### [TASK]
The data should be transcribed in its entirety, word for word.
++++
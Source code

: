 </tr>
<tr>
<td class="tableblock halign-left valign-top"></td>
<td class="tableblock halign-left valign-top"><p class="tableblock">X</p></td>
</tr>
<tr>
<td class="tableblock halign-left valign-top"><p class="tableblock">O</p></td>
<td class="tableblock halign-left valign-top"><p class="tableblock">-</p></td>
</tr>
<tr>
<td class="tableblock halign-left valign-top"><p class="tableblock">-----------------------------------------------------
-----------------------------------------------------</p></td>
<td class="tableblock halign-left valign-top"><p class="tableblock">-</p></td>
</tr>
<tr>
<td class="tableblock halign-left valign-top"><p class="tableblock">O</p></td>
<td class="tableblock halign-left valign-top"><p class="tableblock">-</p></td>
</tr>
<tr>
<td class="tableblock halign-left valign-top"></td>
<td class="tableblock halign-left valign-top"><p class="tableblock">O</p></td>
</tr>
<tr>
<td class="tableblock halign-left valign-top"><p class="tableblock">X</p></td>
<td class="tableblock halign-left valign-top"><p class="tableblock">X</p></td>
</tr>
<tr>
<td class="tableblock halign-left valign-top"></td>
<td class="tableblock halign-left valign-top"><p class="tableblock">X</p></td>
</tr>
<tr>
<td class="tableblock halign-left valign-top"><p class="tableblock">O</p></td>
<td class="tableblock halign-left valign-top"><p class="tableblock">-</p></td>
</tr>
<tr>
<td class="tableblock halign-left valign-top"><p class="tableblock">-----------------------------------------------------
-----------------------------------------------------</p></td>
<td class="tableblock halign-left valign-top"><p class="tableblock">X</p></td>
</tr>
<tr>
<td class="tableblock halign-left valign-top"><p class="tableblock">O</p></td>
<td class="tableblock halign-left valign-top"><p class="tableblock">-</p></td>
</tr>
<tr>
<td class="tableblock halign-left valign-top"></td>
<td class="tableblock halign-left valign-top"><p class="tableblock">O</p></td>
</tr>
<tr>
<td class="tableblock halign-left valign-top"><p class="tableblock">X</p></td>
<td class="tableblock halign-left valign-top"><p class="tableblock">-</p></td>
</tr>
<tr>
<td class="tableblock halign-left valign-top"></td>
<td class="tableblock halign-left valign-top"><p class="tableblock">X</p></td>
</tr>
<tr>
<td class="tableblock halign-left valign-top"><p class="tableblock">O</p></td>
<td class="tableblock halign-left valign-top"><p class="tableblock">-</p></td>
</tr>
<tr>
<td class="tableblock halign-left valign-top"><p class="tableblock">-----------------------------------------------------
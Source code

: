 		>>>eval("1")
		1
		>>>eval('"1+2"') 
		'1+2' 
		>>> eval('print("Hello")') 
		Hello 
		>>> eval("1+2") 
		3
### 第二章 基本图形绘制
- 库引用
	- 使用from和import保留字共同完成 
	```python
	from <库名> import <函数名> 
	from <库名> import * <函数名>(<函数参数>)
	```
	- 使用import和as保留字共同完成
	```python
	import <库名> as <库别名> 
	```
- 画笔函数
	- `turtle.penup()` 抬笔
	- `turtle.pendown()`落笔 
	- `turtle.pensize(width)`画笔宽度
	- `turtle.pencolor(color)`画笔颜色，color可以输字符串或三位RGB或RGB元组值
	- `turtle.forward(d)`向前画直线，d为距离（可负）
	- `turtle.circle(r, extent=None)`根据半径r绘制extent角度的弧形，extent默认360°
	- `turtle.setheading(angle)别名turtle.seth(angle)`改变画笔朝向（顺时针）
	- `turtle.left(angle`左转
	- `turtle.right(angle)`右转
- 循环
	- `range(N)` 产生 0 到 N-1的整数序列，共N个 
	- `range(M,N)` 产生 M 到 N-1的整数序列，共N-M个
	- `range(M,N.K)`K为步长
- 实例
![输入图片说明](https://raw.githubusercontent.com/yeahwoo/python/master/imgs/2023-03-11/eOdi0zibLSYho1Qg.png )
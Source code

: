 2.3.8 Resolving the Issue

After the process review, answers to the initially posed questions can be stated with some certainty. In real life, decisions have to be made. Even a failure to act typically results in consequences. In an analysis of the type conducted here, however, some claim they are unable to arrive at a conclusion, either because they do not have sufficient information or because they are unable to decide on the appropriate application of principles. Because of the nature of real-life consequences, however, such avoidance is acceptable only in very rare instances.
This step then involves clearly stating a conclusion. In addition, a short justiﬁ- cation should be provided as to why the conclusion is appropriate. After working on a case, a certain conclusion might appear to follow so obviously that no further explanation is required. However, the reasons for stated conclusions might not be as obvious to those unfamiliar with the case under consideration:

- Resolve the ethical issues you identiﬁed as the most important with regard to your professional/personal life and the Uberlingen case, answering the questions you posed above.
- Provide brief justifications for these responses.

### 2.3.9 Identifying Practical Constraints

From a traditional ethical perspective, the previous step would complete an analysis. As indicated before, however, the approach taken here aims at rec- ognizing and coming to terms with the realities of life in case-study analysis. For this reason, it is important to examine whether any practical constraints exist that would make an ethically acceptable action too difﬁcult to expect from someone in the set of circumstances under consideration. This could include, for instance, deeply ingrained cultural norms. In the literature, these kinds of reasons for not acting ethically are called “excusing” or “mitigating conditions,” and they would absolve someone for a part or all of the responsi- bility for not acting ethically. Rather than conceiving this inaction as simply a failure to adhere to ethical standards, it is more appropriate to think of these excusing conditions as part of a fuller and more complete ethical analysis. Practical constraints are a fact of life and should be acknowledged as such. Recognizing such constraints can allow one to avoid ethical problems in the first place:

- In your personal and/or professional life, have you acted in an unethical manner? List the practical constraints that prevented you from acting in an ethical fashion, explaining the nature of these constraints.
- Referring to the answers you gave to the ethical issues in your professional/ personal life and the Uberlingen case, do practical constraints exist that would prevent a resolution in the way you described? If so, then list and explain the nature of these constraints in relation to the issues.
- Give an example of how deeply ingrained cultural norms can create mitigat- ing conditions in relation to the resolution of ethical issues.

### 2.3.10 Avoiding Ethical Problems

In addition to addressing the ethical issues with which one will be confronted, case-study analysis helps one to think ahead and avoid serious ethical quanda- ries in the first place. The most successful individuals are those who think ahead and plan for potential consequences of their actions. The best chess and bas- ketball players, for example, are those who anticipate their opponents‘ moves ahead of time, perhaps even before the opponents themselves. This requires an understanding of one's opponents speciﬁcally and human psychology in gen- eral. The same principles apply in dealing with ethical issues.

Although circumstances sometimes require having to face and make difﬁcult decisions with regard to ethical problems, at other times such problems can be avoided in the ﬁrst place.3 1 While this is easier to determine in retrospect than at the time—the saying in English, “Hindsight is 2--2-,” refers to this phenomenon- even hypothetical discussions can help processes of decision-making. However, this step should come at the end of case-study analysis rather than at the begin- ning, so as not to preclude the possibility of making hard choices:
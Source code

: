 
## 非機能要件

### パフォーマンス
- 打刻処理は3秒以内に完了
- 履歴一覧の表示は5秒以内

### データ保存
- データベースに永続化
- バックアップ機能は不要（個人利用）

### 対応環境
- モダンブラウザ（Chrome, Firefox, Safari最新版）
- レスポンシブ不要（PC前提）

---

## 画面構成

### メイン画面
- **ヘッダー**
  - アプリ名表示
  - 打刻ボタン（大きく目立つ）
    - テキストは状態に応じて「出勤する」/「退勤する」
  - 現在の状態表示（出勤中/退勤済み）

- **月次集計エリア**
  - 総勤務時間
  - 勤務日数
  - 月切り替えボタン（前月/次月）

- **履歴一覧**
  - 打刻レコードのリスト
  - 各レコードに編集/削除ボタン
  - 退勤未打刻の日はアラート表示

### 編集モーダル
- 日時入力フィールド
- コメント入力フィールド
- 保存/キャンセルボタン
++++
### [WRITTEN ANSWER]
Source code

: </tr>
<tr>
<td class="tableblock halign-left valign-top"></td>
<td class="tableblock halign-left valign-top"><p class="tableblock">X</p></td>
</tr>
<tr>
<td class="tableblock halign-left valign-top"><p class="tableblock">O</p></td>
<td class="tableblock halign-left valign-top"><p class="tableblock">-</p></td>
</tr>
<tr>
<td class="tableblock halign-left valign-top"><p class="tableblock">-----------------------------------------------------
-----------------------------------------------------</p></td>
<td class="tableblock halign-left valign-top"><p class="tableblock">-</p></td>
</tr>
<tr>
<td class="tableblock halign-left valign-top"><p class="tableblock">O</p></td>
<td class="tableblock halign-left valign-top"><p class="tableblock">-</p></td>
</tr>
<tr>
<td class="tableblock halign-left valign-top"></td>
<td class="tableblock halign-left valign-top"><p class="tableblock">O</p></td>
</tr>
<tr>
<td class="tableblock halign-left valign-top"><p class="tableblock">X</p></td>
<td class="tableblock halign-left valign-top"><p class="tableblock">X</p></td>
</tr>
<tr>
<td class="tableblock halign-left valign-top"></td>
<td class="tableblock halign-left valign-top"><p class="tableblock">X</p></td>
</tr>
<tr>
<td class="tableblock halign-left valign-top"><p class="tableblock">O</p></td>
<td class="tableblock halign-left valign-top"><p class="tableblock">-</p></td>
</tr>
<tr>
<td class="tableblock halign-left valign-top"><p class="tableblock">-----------------------------------------------------
-----------------------------------------------------</p></td>
<td class="tableblock halign-left valign-top"><p class="tableblock">X</p></td>
</tr>
<tr>
<td class="tableblock halign-left valign-top"><p class="tableblock">O</p></td>
<td class="tableblock halign-left valign-top"><p class="tableblock">-</p></td>
</tr>
<tr>
<td class="tableblock halign-left valign-top"></td>
<td class="tableblock halign-left valign-top"><p class="tableblock">O</p></td>
</tr>
<tr>
<td class="tableblock halign-left valign-top"><p class="tableblock">X</p></td>
<td class="tableblock halign-left valign-top"><p class="tableblock">-</p></td>
</tr>
<tr>
<td class="tableblock halign-left valign-top"></td>
<td class="tableblock halign-left valign-top"><p class="tableblock">X</p></td>
</tr>
<tr>
<td class="tableblock halign-left valign-top"><p class="tableblock">O</p></td>
<td class="tableblock halign-left valign-top"><p class="tableblock">-</p></td>
</tr>
<tr>
<td class="tableblock halign-left valign-top"><p class="tableblock">-----------------------------------------------------
Source code

: 		>>>eval("1")
		1
		>>>eval('"1+2"') 
		'1+2' 
		>>> eval('print("Hello")') 
		Hello 
		>>> eval("1+2") 
		3
### 第二章 基本图形绘制
- 库引用
	- 使用from和import保留字共同完成 
	```python
	from <库名> import <函数名> 
	from <库名> import * <函数名>(<函数参数>)
	```
	- 使用import和as保留字共同完成
	```python
	import <库名> as <库别名> 
	```
- 画笔函数
	- `turtle.penup()` 抬笔
	- `turtle.pendown()`落笔 
	- `turtle.pensize(width)`画笔宽度
	- `turtle.pencolor(color)`画笔颜色，color可以输字符串或三位RGB或RGB元组值
	- `turtle.forward(d)`向前画直线，d为距离（可负）
	- `turtle.circle(r, extent=None)`根据半径r绘制extent角度的弧形，extent默认360°
	- `turtle.setheading(angle)别名turtle.seth(angle)`改变画笔朝向（顺时针）
	- `turtle.left(angle`左转
	- `turtle.right(angle)`右转
- 循环
	- `range(N)` 产生 0 到 N-1的整数序列，共N个 
	- `range(M,N)` 产生 M 到 N-1的整数序列，共N-M个
	- `range(M,N.K)`K为步长
- 实例
![输入图片说明](https://raw.githubusercontent.com/yeahwoo/python/master/imgs/2023-03-11/eOdi0zibLSYho1Qg.png )
Source code

: 2.3.8 Resolving the Issue

After the process review, answers to the initially posed questions can be stated with some certainty. In real life, decisions have to be made. Even a failure to act typically results in consequences. In an analysis of the type conducted here, however, some claim they are unable to arrive at a conclusion, either because they do not have sufficient information or because they are unable to decide on the appropriate application of principles. Because of the nature of real-life consequences, however, such avoidance is acceptable only in very rare instances.
This step then involves clearly stating a conclusion. In addition, a short justiﬁ- cation should be provided as to why the conclusion is appropriate. After working on a case, a certain conclusion might appear to follow so obviously that no further explanation is required. However, the reasons for stated conclusions might not be as obvious to those unfamiliar with the case under consideration:

- Resolve the ethical issues you identiﬁed as the most important with regard to your professional/personal life and the Uberlingen case, answering the questions you posed above.
- Provide brief justifications for these responses.

### 2.3.9 Identifying Practical Constraints

From a traditional ethical perspective, the previous step would complete an analysis. As indicated before, however, the approach taken here aims at rec- ognizing and coming to terms with the realities of life in case-study analysis. For this reason, it is important to examine whether any practical constraints exist that would make an ethically acceptable action too difﬁcult to expect from someone in the set of circumstances under consideration. This could include, for instance, deeply ingrained cultural norms. In the literature, these kinds of reasons for not acting ethically are called “excusing” or “mitigating conditions,” and they would absolve someone for a part or all of the responsi- bility for not acting ethically. Rather than conceiving this inaction as simply a failure to adhere to ethical standards, it is more appropriate to think of these excusing conditions as part of a fuller and more complete ethical analysis. Practical constraints are a fact of life and should be acknowledged as such. Recognizing such constraints can allow one to avoid ethical problems in the first place:

- In your personal and/or professional life, have you acted in an unethical manner? List the practical constraints that prevented you from acting in an ethical fashion, explaining the nature of these constraints.
- Referring to the answers you gave to the ethical issues in your professional/ personal life and the Uberlingen case, do practical constraints exist that would prevent a resolution in the way you described? If so, then list and explain the nature of these constraints in relation to the issues.
- Give an example of how deeply ingrained cultural norms can create mitigat- ing conditions in relation to the resolution of ethical issues.

### 2.3.10 Avoiding Ethical Problems

In addition to addressing the ethical issues with which one will be confronted, case-study analysis helps one to think ahead and avoid serious ethical quanda- ries in the first place. The most successful individuals are those who think ahead and plan for potential consequences of their actions. The best chess and bas- ketball players, for example, are those who anticipate their opponents‘ moves ahead of time, perhaps even before the opponents themselves. This requires an understanding of one's opponents speciﬁcally and human psychology in gen- eral. The same principles apply in dealing with ethical issues.

Although circumstances sometimes require having to face and make difﬁcult decisions with regard to ethical problems, at other times such problems can be avoided in the ﬁrst place.3 1 While this is easier to determine in retrospect than at the time—the saying in English, “Hindsight is 2--2-,” refers to this phenomenon- even hypothetical discussions can help processes of decision-making. However, this step should come at the end of case-study analysis rather than at the begin- ning, so as not to preclude the possibility of making hard choices:
Source code

: 
## 非機能要件

### パフォーマンス
- 打刻処理は3秒以内に完了
- 履歴一覧の表示は5秒以内

### データ保存
- データベースに永続化
- バックアップ機能は不要（個人利用）

### 対応環境
- モダンブラウザ（Chrome, Firefox, Safari最新版）
- レスポンシブ不要（PC前提）

---

## 画面構成

### メイン画面
- **ヘッダー**
  - アプリ名表示
  - 打刻ボタン（大きく目立つ）
    - テキストは状態に応じて「出勤する」/「退勤する」
  - 現在の状態表示（出勤中/退勤済み）

- **月次集計エリア**
  - 総勤務時間
  - 勤務日数
  - 月切り替えボタン（前月/次月）

- **履歴一覧**
  - 打刻レコードのリスト
  - 各レコードに編集/削除ボタン
  - 退勤未打刻の日はアラート表示

### 編集モーダル
- 日時入力フィールド
- コメント入力フィールド
- 保存/キャンセルボタン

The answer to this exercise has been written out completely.